▶
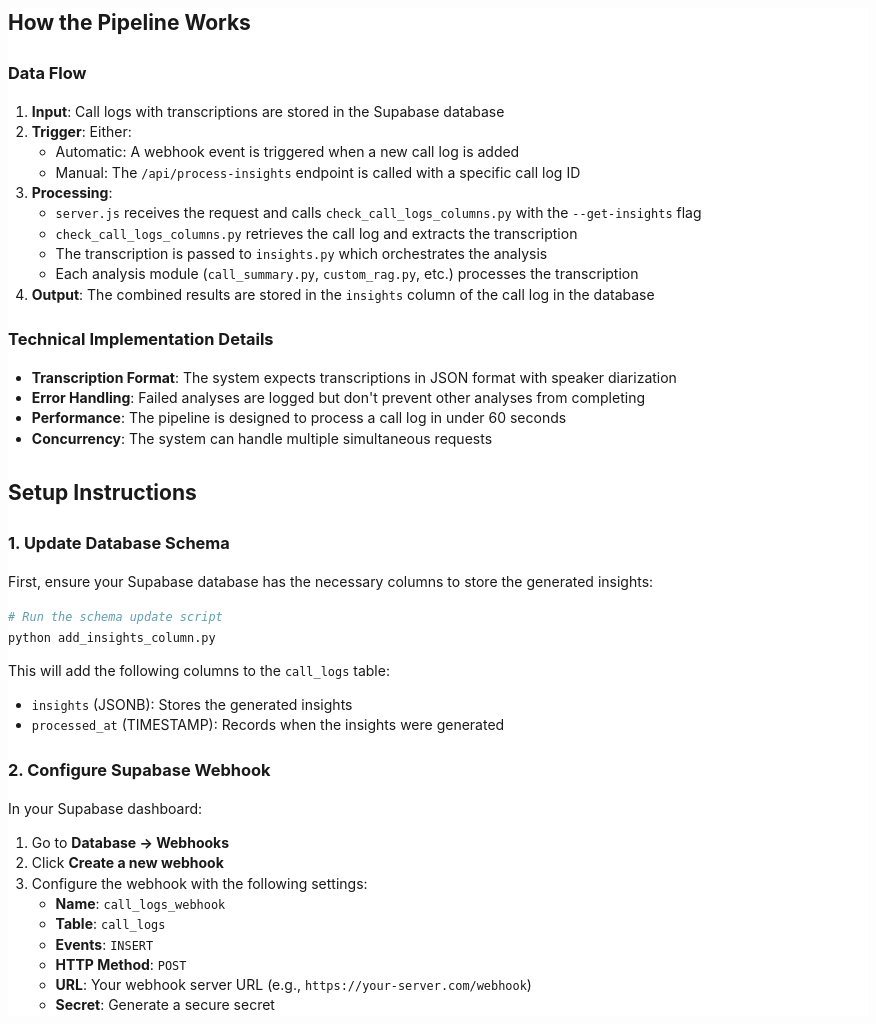## How the Pipeline Works

### Data Flow

1. **Input**: Call logs with transcriptions are stored in the Supabase database
2. **Trigger**: Either:
   - Automatic: A webhook event is triggered when a new call log is added
   - Manual: The `/api/process-insights` endpoint is called with a specific call log ID
3. **Processing**:
   - `server.js` receives the request and calls `check_call_logs_columns.py` with the `--get-insights` flag
   - `check_call_logs_columns.py` retrieves the call log and extracts the transcription
   - The transcription is passed to `insights.py` which orchestrates the analysis
   - Each analysis module (`call_summary.py`, `custom_rag.py`, etc.) processes the transcription
4. **Output**: The combined results are stored in the `insights` column of the call log in the database

### Technical Implementation Details

- **Transcription Format**: The system expects transcriptions in JSON format with speaker diarization
- **Error Handling**: Failed analyses are logged but don't prevent other analyses from completing
- **Performance**: The pipeline is designed to process a call log in under 60 seconds
- **Concurrency**: The system can handle multiple simultaneous requests

## Setup Instructions

### 1. Update Database Schema

First, ensure your Supabase database has the necessary columns to store the generated insights:

```bash
# Run the schema update script
python add_insights_column.py
```

This will add the following columns to the `call_logs` table:
- `insights` (JSONB): Stores the generated insights
- `processed_at` (TIMESTAMP): Records when the insights were generated

### 2. Configure Supabase Webhook

In your Supabase dashboard:

1. Go to **Database → Webhooks**
2. Click **Create a new webhook**
3. Configure the webhook with the following settings:
   - **Name**: `call_logs_webhook`
   - **Table**: `call_logs`
   - **Events**: `INSERT`
   - **HTTP Method**: `POST`
   - **URL**: Your webhook server URL (e.g., `https://your-server.com/webhook`)
   - **Secret**: Generate a secure secret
◀
» **What is being asked**
Would you copy out every entry above word for word, without the pictures?

» **Response to this task**
## How the Pipeline Works

### Data Flow

1. **Input**: Call logs with transcriptions are stored in the Supabase database
2. **Trigger**: Either:
   - Automatic: A webhook event is triggered when a new call log is added
   - Manual: The `/api/process-insights` endpoint is called with a specific call log ID
3. **Processing**:
   - `server.js` receives the request and calls `check_call_logs_columns.py` with the `--get-insights` flag
   - `check_call_logs_columns.py` retrieves the call log and extracts the transcription
   - The transcription is passed to `insights.py` which orchestrates the analysis
   - Each analysis module (`call_summary.py`, `custom_rag.py`, etc.) processes the transcription
4. **Output**: The combined results are stored in the `insights` column of the call log in the database

### Technical Implementation Details

- **Transcription Format**: The system expects transcriptions in JSON format with speaker diarization
- **Error Handling**: Failed analyses are logged but don't prevent other analyses from completing
- **Performance**: The pipeline is designed to process a call log in under 60 seconds
- **Concurrency**: The system can handle multiple simultaneous requests

## Setup Instructions

### 1. Update Database Schema

First, ensure your Supabase database has the necessary columns to store the generated insights:

```bash
# Run the schema update script
python add_insights_column.py
```

This will add the following columns to the `call_logs` table:
- `insights` (JSONB): Stores the generated insights
- `processed_at` (TIMESTAMP): Records when the insights were generated

### 2. Configure Supabase Webhook

In your Supabase dashboard:

1. Go to **Database → Webhooks**
2. Click **Create a new webhook**
3. Configure the webhook with the following settings:
   - **Name**: `call_logs_webhook`
   - **Table**: `call_logs`
   - **Events**: `INSERT`
   - **HTTP Method**: `POST`
   - **URL**: Your webhook server URL (e.g., `https://your-server.com/webhook`)
   - **Secret**: Generate a secure secret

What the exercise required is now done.